What the task requires: Give the records again in full, exactly as they appear, but without the pictures.

Stored data entries
——————

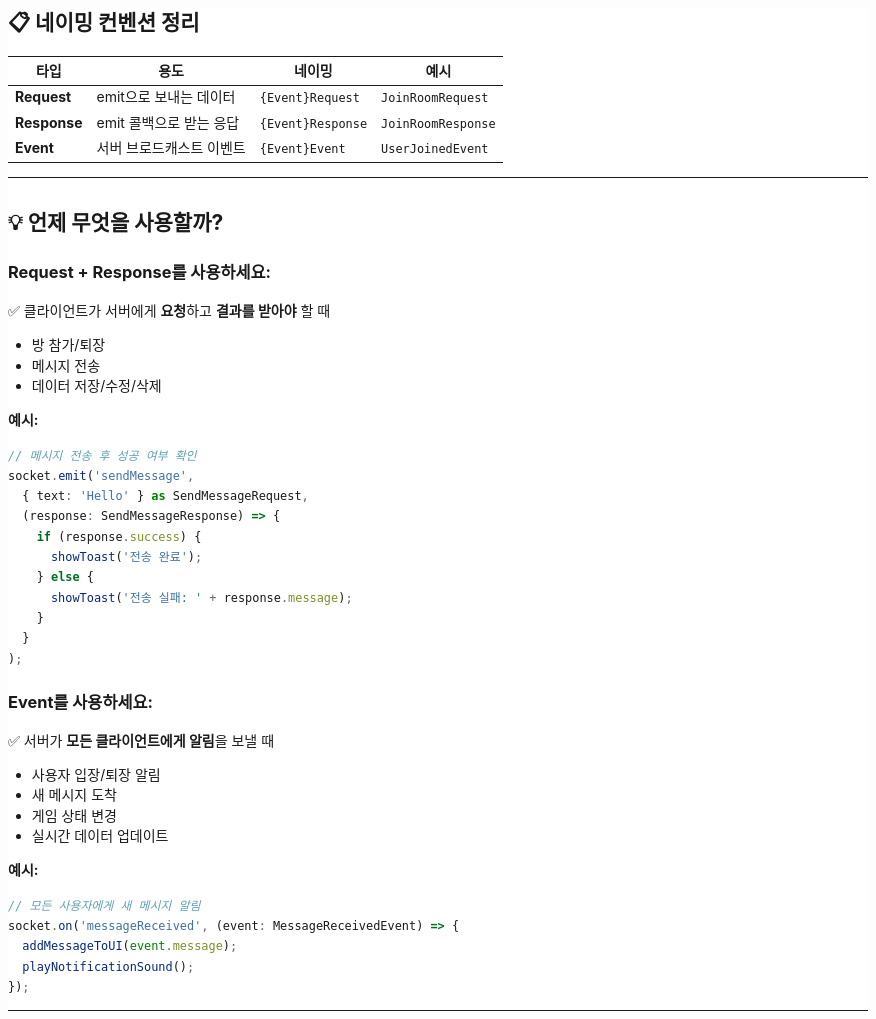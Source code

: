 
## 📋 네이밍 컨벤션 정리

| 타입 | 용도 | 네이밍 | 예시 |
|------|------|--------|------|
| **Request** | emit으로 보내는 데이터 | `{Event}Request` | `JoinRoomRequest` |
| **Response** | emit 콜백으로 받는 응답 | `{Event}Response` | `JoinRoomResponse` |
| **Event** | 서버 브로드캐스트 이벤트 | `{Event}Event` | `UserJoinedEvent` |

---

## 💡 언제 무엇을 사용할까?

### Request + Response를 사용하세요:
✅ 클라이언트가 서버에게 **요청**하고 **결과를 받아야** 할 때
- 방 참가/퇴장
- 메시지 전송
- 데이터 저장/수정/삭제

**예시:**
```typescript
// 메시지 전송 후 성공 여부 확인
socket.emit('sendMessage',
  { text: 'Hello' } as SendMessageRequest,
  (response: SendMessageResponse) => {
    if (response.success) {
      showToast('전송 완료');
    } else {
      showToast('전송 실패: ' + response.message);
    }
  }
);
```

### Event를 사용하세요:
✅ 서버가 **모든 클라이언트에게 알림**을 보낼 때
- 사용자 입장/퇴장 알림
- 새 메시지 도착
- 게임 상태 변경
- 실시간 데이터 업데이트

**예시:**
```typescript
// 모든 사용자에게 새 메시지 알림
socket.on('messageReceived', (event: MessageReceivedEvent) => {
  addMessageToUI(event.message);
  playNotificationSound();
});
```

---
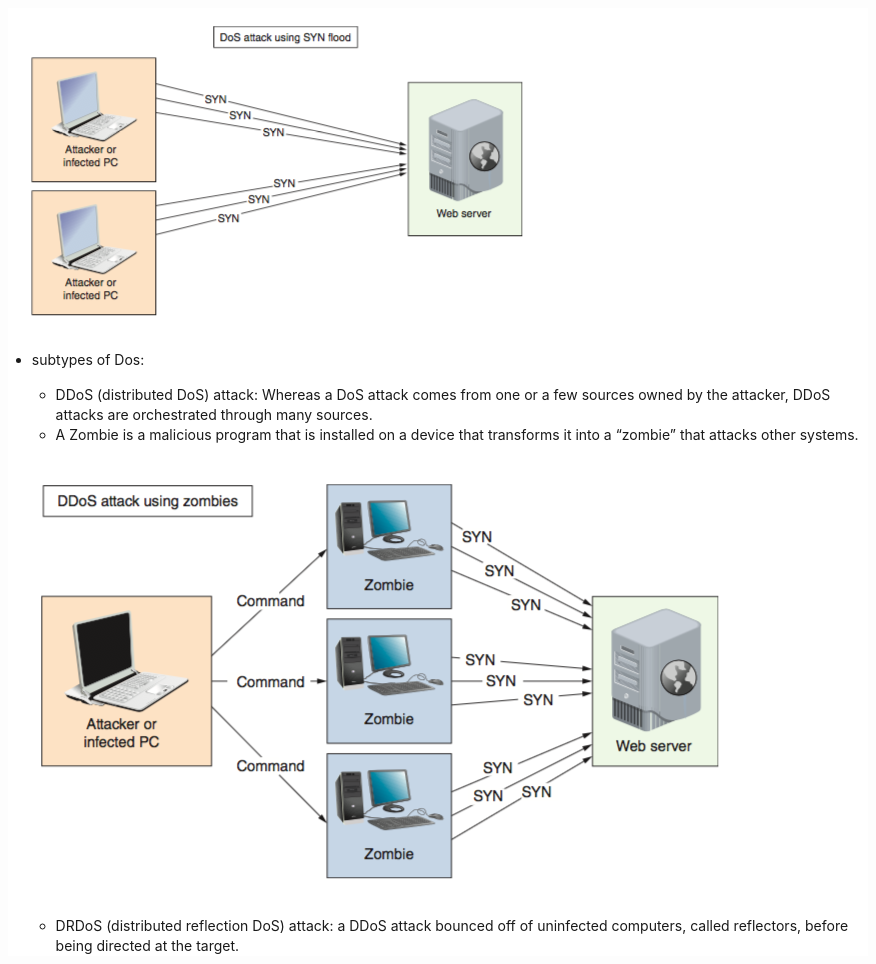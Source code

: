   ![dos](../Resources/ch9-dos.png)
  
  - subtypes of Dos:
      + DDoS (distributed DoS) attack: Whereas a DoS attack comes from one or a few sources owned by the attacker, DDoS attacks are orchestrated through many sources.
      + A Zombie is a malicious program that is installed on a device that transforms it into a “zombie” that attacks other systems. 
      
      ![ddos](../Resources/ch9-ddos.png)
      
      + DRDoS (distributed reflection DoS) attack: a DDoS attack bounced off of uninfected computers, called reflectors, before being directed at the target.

——————

The answer:
Source code

: 
## 📋 네이밍 컨벤션 정리

| 타입 | 용도 | 네이밍 | 예시 |
|------|------|--------|------|
| **Request** | emit으로 보내는 데이터 | `{Event}Request` | `JoinRoomRequest` |
| **Response** | emit 콜백으로 받는 응답 | `{Event}Response` | `JoinRoomResponse` |
| **Event** | 서버 브로드캐스트 이벤트 | `{Event}Event` | `UserJoinedEvent` |

---

## 💡 언제 무엇을 사용할까?

### Request + Response를 사용하세요:
✅ 클라이언트가 서버에게 **요청**하고 **결과를 받아야** 할 때
- 방 참가/퇴장
- 메시지 전송
- 데이터 저장/수정/삭제

**예시:**
```typescript
// 메시지 전송 후 성공 여부 확인
socket.emit('sendMessage',
  { text: 'Hello' } as SendMessageRequest,
  (response: SendMessageResponse) => {
    if (response.success) {
      showToast('전송 완료');
    } else {
      showToast('전송 실패: ' + response.message);
    }
  }
);
```

### Event를 사용하세요:
✅ 서버가 **모든 클라이언트에게 알림**을 보낼 때
- 사용자 입장/퇴장 알림
- 새 메시지 도착
- 게임 상태 변경
- 실시간 데이터 업데이트

**예시:**
```typescript
// 모든 사용자에게 새 메시지 알림
socket.on('messageReceived', (event: MessageReceivedEvent) => {
  addMessageToUI(event.message);
  playNotificationSound();
});
```

---
Source code

:   ![dos](../Resources/ch9-dos.png)
  
  - subtypes of Dos:
      + DDoS (distributed DoS) attack: Whereas a DoS attack comes from one or a few sources owned by the attacker, DDoS attacks are orchestrated through many sources.
      + A Zombie is a malicious program that is installed on a device that transforms it into a “zombie” that attacks other systems. 
      
      ![ddos](../Resources/ch9-ddos.png)
      
      + DRDoS (distributed reflection DoS) attack: a DDoS attack bounced off of uninfected computers, called reflectors, before being directed at the target.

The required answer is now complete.